I think that the crush thing is actually just a resonance of that time in our own lives when we were finishing school and the whole week was about the weekend party and hoping to get off withthat boy from such and such that we sat in our bedrooms and sang angsty songs about.
But OPhaving said that actually wanting to bang him would be pretty euueeww though.
Definately look but don't touch.
Big difference when age gaps makes him still a boy and you a woman.
Step back
catastrojb
Tue 02-Feb-10 09:58:01
this just seems weird to me - i have a definite line before a boy is at least 18-20, where i just can't see any attractiveness. but being a secondary school teacher this is probably a good thing....
you are not for real..a secondary school teacher with a crush on a 16 year old 
<<nods head that catastrojb not fancying any of her class is probably a Good Thing>>

sorry sorry sorry crossed wires there
displayuntilbestbefore
Tue 02-Feb-10 10:04:29
A boy of 16?
Even if he looks older, the fact you know he's only 16 makes it rather strange that you can even look at him in any sort of crushy way.
At first I was shocked, but then remembered that I was 16 going out with a 32 year old! 
JaneS
Tue 02-Feb-10 10:07:57
Hmm, I'd back off! I remember my boyfriend at this age and he was as shy as heck, despite seeming very mature and self-possessed (he just had nice manners with the shyness). His mum's friends used to flirt with him because he was about 6'3 and looked older ... it was really strange and icky and although we joked about it at the time he did admit later on that it was a bit uncomfortable for him. Lads that age sometimes have an odd gap between how articulate they are in general conversation and how capable they are of expressing their emotions.
Leave him alone 'til he's 20; if you still fancy him then, that's the time to act.
(Btw, I'm 25 and if you're anything like me, in a year or two you will suddenly realize that teenagers look scarily young! As in, 'eek, was I really allowed to have sex at that age' young.
)
displayuntilbestbefore
Tue 02-Feb-10 10:10:02
OP - "he'll be 17 soon"
You can keep on trying to justify it but it's still not right 
Dunno.....does he look like Jacob Black?

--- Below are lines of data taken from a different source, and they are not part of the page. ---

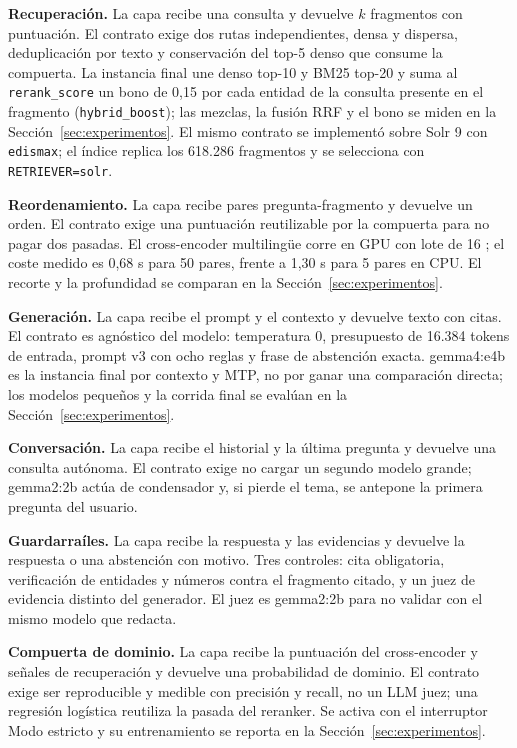 \textbf{Recuperaci\'on.} La capa recibe una consulta y devuelve $k$ fragmentos con puntuaci\'on. El contrato exige dos rutas independientes, densa y dispersa, deduplicaci\'on por texto y conservaci\'on del top-5 denso que consume la compuerta. La instancia final une denso top-10 y BM25 top-20 y suma al \texttt{rerank\_score} un bono de 0,15 por cada entidad de la consulta presente en el fragmento (\texttt{hybrid\_boost}); las mezclas, la fusi\'on RRF y el bono se miden en la Secci\'on~\ref{sec:experimentos}. El mismo contrato se implement\'o sobre Solr 9 con \texttt{edismax}; el \'indice replica los 618.286 fragmentos y se selecciona con \texttt{RETRIEVER=solr}.

\textbf{Reordenamiento.} La capa recibe pares pregunta-fragmento y devuelve un orden. El contrato exige una puntuaci\'on reutilizable por la compuerta para no pagar dos pasadas. El cross-encoder multiling\"ue corre en GPU con lote de 16 \cite{nogueira2019passage}; el coste medido es 0,68 s para 50 pares, frente a 1,30 s para 5 pares en CPU. El recorte y la profundidad se comparan en la Secci\'on~\ref{sec:experimentos}.

\textbf{Generaci\'on.} La capa recibe el prompt y el contexto y devuelve texto con citas. El contrato es agn\'ostico del modelo: temperatura 0, presupuesto de 16.384 tokens de entrada, prompt v3 con ocho reglas y frase de abstenci\'on exacta. gemma4:e4b es la instancia final por contexto y MTP, no por ganar una comparaci\'on directa; los modelos peque\~nos y la corrida final se eval\'uan en la Secci\'on~\ref{sec:experimentos}.

\textbf{Conversaci\'on.} La capa recibe el historial y la \'ultima pregunta y devuelve una consulta aut\'onoma. El contrato exige no cargar un segundo modelo grande; gemma2:2b act\'ua de condensador y, si pierde el tema, se antepone la primera pregunta del usuario.

\textbf{Guardarra\'iles.} La capa recibe la respuesta y las evidencias y devuelve la respuesta o una abstenci\'on con motivo. Tres controles: cita obligatoria, verificaci\'on de entidades y n\'umeros contra el fragmento citado, y un juez de evidencia distinto del generador. El juez es gemma2:2b para no validar con el mismo modelo que redacta.

\textbf{Compuerta de dominio.} La capa recibe la puntuaci\'on del cross-encoder y se\~nales de recuperaci\'on y devuelve una probabilidad de dominio. El contrato exige ser reproducible y medible con precisi\'on y recall, no un LLM juez; una regresi\'on log\'istica reutiliza la pasada del reranker. Se activa con el interruptor Modo estricto y su entrenamiento se reporta en la Secci\'on~\ref{sec:experimentos}.

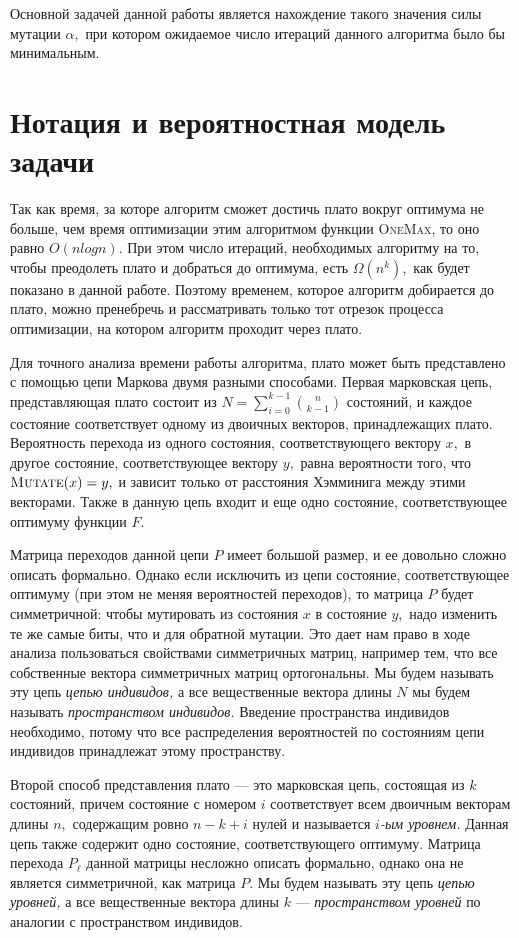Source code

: \documentclass[russian]{article}
\newcommand{\OM}{\textsc{OneMax}\xspace}
\begin{document}
Основной задачей данной работы является нахождение такого значения силы мутации $\alpha,$ при котором ожидаемое число итераций данного алгоритма было бы минимальным.

\section{Нотация и вероятностная модель задачи}

Так как время, за которе алгоритм сможет достичь плато вокруг оптимума не больше, чем время оптимизации этим алгоритмом функции \OM, то оно равно $O(n log n).$ При этом число итераций, необходимых алгоритму на то, чтобы преодолеть плато и добраться до оптимума, есть $\Omega(n^k),$ как будет показано в данной работе. Поэтому временем, которое алгоритм добирается до плато, можно пренебречь и рассматривать только тот отрезок процесса оптимизации, на котором алгоритм проходит через плато.

Для точного анализа времени работы алгоритма, плато может быть представлено с помощью цепи Маркова двумя разными способами. Первая марковская цепь, представляющая плато состоит из $N = \sum\limits_{i = 0}^{k - 1} \binom{n}{k - 1}$ состояний, и каждое состояние соответствует одному из двоичных векторов, принадлежащих плато. Вероятность перехода из одного состояния, соответствующего вектору $x,$ в другое состояние, соответствующее вектору $y,$ равна вероятности того, что $\textsc{Mutate}(x) = y,$ и зависит только от расстояния Хэмминига между этими векторами. Также в данную цепь входит и еще одно состояние, соответствующее оптимуму функции $F.$

Матрица переходов данной цепи $P$ имеет большой размер, и ее довольно сложно описать формально. Однако если исключить из цепи состояние, соответствующее оптимуму (при этом не меняя вероятностей переходов), то матрица $P$ будет симметричной: чтобы мутировать из состояния $x$ в состояние $y,$ надо изменить те же самые биты, что и для обратной мутации. Это дает нам право в ходе анализа пользоваться свойствами симметричных матриц, например тем, что все собственные вектора симметричных матриц ортогональны. Мы будем называть эту цепь
\textit{цепью индивидов,} а все вещественные вектора длины $N$ мы будем называть \textit{пространством индивидов.} Введение пространства индивидов необходимо, потому что все распределения вероятностей по состояниям цепи индивидов принадлежат этому пространству.

Второй способ представления плато --- это марковская цепь, состоящая из $k$ состояний, причем состояние с номером $i$ соответствует всем двоичным векторам длины $n,$ содержащим ровно $n - k + i$ нулей и называется \textit{$i$-ым уровнем.} Данная цепь также содержит одно состояние, соответствующего оптимуму. Матрица перехода $P_\ell$ данной матрицы несложно описать формально, однако она не является симметричной, как матрица $P.$ Мы будем называть эту цепь \textit{цепью уровней,} а все вещественные вектора длины $k$ --- \textit{пространством уровней} по аналогии с пространством индивидов.
\end{document}
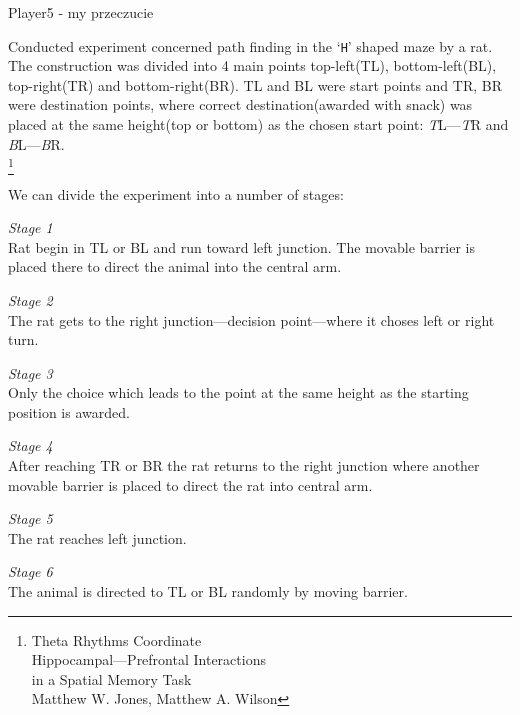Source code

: \documentclass[12pt,a4paper,twocolumn]{article}
\begin{document}
Player5 - my przeczucie



Conducted experiment concerned path finding in the `\texttt{H}' shaped maze by a rat. The construction was divided into 4 main points top-left(TL), bottom-left(BL), top-right(TR) and bottom-right(BR). TL and BL were start points and TR, BR were destination points, where correct destination(awarded with snack) was placed at the same height(top or bottom) as the chosen start point: \emph{T}L---\emph{T}R and \emph{B}L---\emph{B}R.\\
\let\thefootnote\relax\footnote{Theta Rhythms Coordinate\\Hippocampal–--Prefrontal Interactions\\in a Spatial Memory Task\\Matthew W. Jones, Matthew A. Wilson}


We can divide the experiment into a number of stages:
\begin{description}
\item{\emph{Stage 1}} \hfill\\
Rat begin in TL or BL and run toward left junction. The movable barrier is placed there to direct the animal into the central arm.
\item{\emph{Stage 2}} \hfill\\
The rat gets to the right junction---decision point---where it choses left or right turn.
\item{\emph{Stage 3}} \hfill\\
Only the choice which leads to the point at the same height as the starting position is awarded.
\item{\emph{Stage 4}} \hfill\\
After reaching TR or BR the rat returns to the right junction where another movable barrier is placed to direct the rat into central arm.
\item{\emph{Stage 5}} \hfill\\
The rat reaches left junction.
\item{\emph{Stage 6}} \hfill\\
The animal is directed to TL or BL randomly by moving barrier.
\end{description}
\end{document}

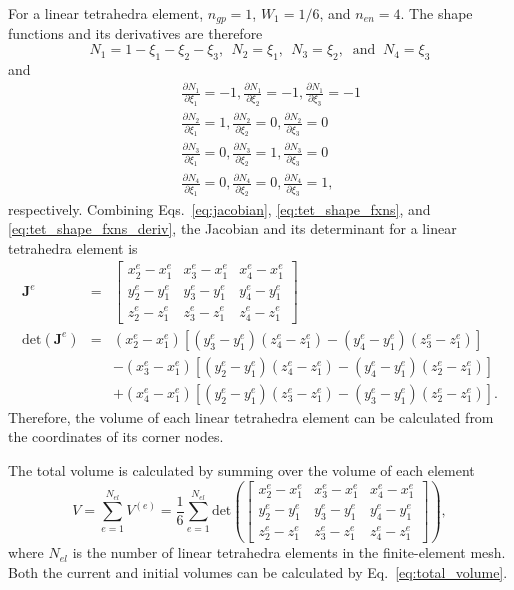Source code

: For a linear tetrahedra element, $n_{gp}=1$, $W_1=1/6$, and $n_{en}=4$. The shape functions and its derivatives are therefore
%
\begin{equation}
N_1 = 1- \xi_1 - \xi_2 - \xi_3, \ \ 
N_2 = \xi_1, \ \
N_3 = \xi_2, \ \text{ and } \
N_4 = \xi_3
\label{eq:tet_shape_fxns}
\end{equation}
%
and
%
\begin{eqnarray}
&&\frac{\partial N_1}{\partial \xi_1} = -1, \frac{\partial N_1}{\partial \xi_2} = -1, \frac{\partial N_1}{\partial \xi_3} = -1 \nonumber\\
%
&&\frac{\partial N_2}{\partial \xi_1} = 1, \frac{\partial N_2}{\partial \xi_2} = 0, \frac{\partial N_2}{\partial \xi_3} = 0 \nonumber\\
%
&&\frac{\partial N_3}{\partial \xi_1} = 0, \frac{\partial N_3}{\partial \xi_2} = 1, \frac{\partial N_3}{\partial \xi_3} = 0 \nonumber\\
%
&&\frac{\partial N_4}{\partial \xi_1} = 0, \frac{\partial N_4}{\partial \xi_2} = 0, \frac{\partial N_4}{\partial \xi_3} = 1,
\label{eq:tet_shape_fxns_deriv}
\end{eqnarray}
%
respectively. Combining Eqs.\ \eqref{eq:jacobian}, \eqref{eq:tet_shape_fxns}, and \eqref{eq:tet_shape_fxns_deriv}, the Jacobian and its determinant for a linear tetrahedra element is 
%
\begin{eqnarray}
\pmb{J}^e &=& \begin{bmatrix}
x_2^e - x_1^e & x_3^e - x_1^e & x_4^e - x_1^e \\
%
y_2^e - y_1^e & y_3^e - y_1^e & y_4^e - y_1^e \\
%
z_2^e - z_1^e & z_3^e - z_1^e & z_4^e - z_1^e 
\end{bmatrix} \nonumber\\
%
\text{det}(\pmb{J}^e) &=& (x_2^e - x_1^e)[(y_3^e - y_1^e)(z_4^e - z_1^e)-(y_4^e - y_1^e)(z_3^e - z_1^e)] \nonumber\\
%
&&-(x_3^e - x_1^e)[(y_2^e - y_1^e)(z_4^e - z_1^e)-(y_4^e - y_1^e)(z_2^e - z_1^e)] \nonumber\\
%
&&+(x_4^e - x_1^e)[(y_2^e - y_1^e)(z_3^e - z_1^e)-(y_3^e - y_1^e)(z_2^e - z_1^e)].
\end{eqnarray}
%
Therefore, the volume of each linear tetrahedra element can be calculated from the coordinates of its corner nodes.

The total volume is calculated by summing over the volume of each element
%
\begin{equation}
V = \sum_{e=1}^{N_{el}} V^{(e)} = \frac{1}{6}\sum_{e=1}^{N_{el}}\text{det}\left( \begin{bmatrix}
x_2^e - x_1^e & x_3^e - x_1^e & x_4^e - x_1^e \\
%
y_2^e - y_1^e & y_3^e - y_1^e & y_4^e - y_1^e \\
%
z_2^e - z_1^e & z_3^e - z_1^e & z_4^e - z_1^e 
\end{bmatrix}\right),
\label{eq:total_volume}
\end{equation}
%
where $N_{el}$ is the number of linear tetrahedra elements in the finite-element mesh. Both the current and initial volumes can be calculated by Eq.\ \eqref{eq:total_volume}.

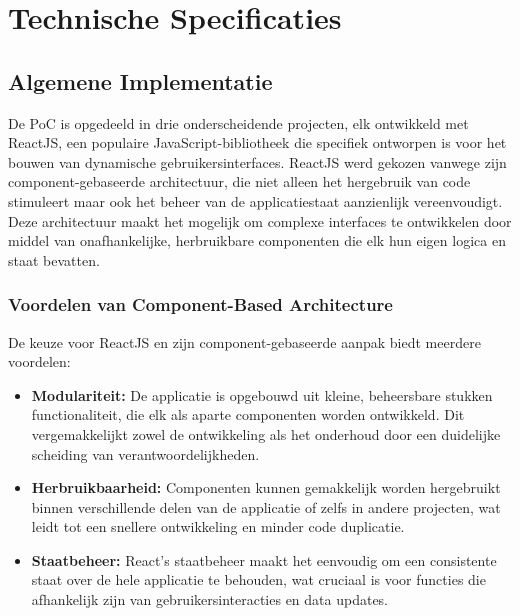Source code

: \section{Technische Specificaties}

\subsection{Algemene Implementatie}
De PoC is opgedeeld in drie onderscheidende projecten, elk ontwikkeld met ReactJS, een populaire JavaScript-bibliotheek die specifiek ontworpen is voor het bouwen van dynamische gebruikersinterfaces. ReactJS werd gekozen vanwege zijn component-gebaseerde architectuur, die niet alleen het hergebruik van code stimuleert maar ook het beheer van de applicatiestaat aanzienlijk vereenvoudigt. Deze architectuur maakt het mogelijk om complexe interfaces te ontwikkelen door middel van onafhankelijke, herbruikbare componenten die elk hun eigen logica en staat bevatten.

\subsubsection{Voordelen van Component-Based Architecture}
De keuze voor ReactJS en zijn component-gebaseerde aanpak biedt meerdere voordelen:
\begin{itemize}
    \item \textbf{Modulariteit:} De applicatie is opgebouwd uit kleine, beheersbare stukken functionaliteit, die elk als aparte componenten worden ontwikkeld. Dit vergemakkelijkt zowel de ontwikkeling als het onderhoud door een duidelijke scheiding van verantwoordelijkheden.
    \item \textbf{Herbruikbaarheid:} Componenten kunnen gemakkelijk worden hergebruikt binnen verschillende delen van de applicatie of zelfs in andere projecten, wat leidt tot een snellere ontwikkeling en minder code duplicatie.
    \item \textbf{Staatbeheer:} React’s staatbeheer maakt het eenvoudig om een consistente staat over de hele applicatie te behouden, wat cruciaal is voor functies die afhankelijk zijn van gebruikersinteracties en data updates.
\end{itemize}

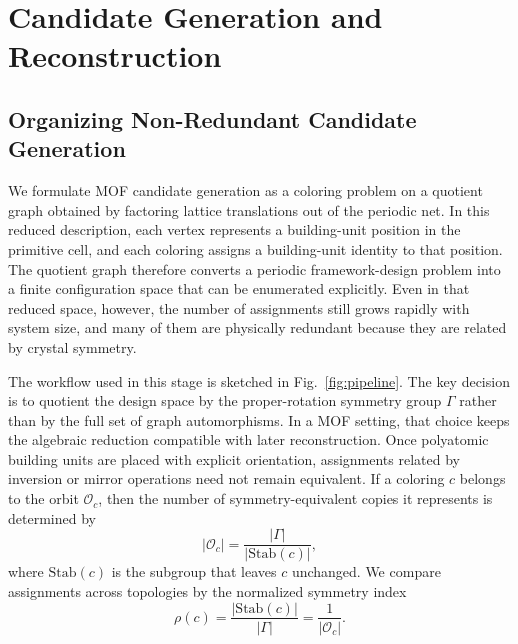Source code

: \documentclass[pdflatex,sn-mathphys-num]{sn-jnl}
\theoremstyle{thmstyleone}%
\begin{document}
\section*{Candidate Generation and Reconstruction}

\subsection*{Organizing Non-Redundant Candidate Generation}
\label{sec:theory}
We formulate MOF candidate generation as a coloring problem on a quotient graph obtained by factoring lattice translations out of the periodic net. In this reduced description, each vertex represents a building-unit position in the primitive cell, and each coloring assigns a building-unit identity to that position. The quotient graph therefore converts a periodic framework-design problem into a finite configuration space that can be enumerated explicitly. Even in that reduced space, however, the number of assignments still grows rapidly with system size, and many of them are physically redundant because they are related by crystal symmetry.

The workflow used in this stage is sketched in Fig.~\ref{fig:pipeline}. The key decision is to quotient the design space by the proper-rotation symmetry group $\Gamma$ rather than by the full set of graph automorphisms. In a MOF setting, that choice keeps the algebraic reduction compatible with later reconstruction. Once polyatomic building units are placed with explicit orientation, assignments related by inversion or mirror operations need not remain equivalent. If a coloring $c$ belongs to the orbit $\mathcal{O}_c$, then the number of symmetry-equivalent copies it represents is determined by
\begin{equation}
|\mathcal{O}_c| = \frac{|\Gamma|}{|\mathrm{Stab}(c)|},
\end{equation}
where $\mathrm{Stab}(c)$ is the subgroup that leaves $c$ unchanged. We compare assignments across topologies by the normalized symmetry index
\begin{equation}
\rho(c) = \frac{|\mathrm{Stab}(c)|}{|\Gamma|} = \frac{1}{|\mathcal{O}_c|}.
\end{equation}
\end{document}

He's the only teenager I admit to crushing on...and that's pretty embarrassing. But then I am older than you. Thing is, I work with yoot and some of them are beautiful but that's just it - they are beautiful, youthful creatures whereas I am becoming an old hag (to that generation anyway)
I was asked out by one of them once (v inappropriate and embarrassing) he was 17, I was about 25? and have had teenage boys saying suggestive stuff to me. I feel a bit
that that wouldn't happen anymore! How sick is that? But I'm no longer an older woman crush type but a flabby mummy type.... I think a bit of wistful yearning towards being a carefree gorgeous teenager is fine. Just don't bang him.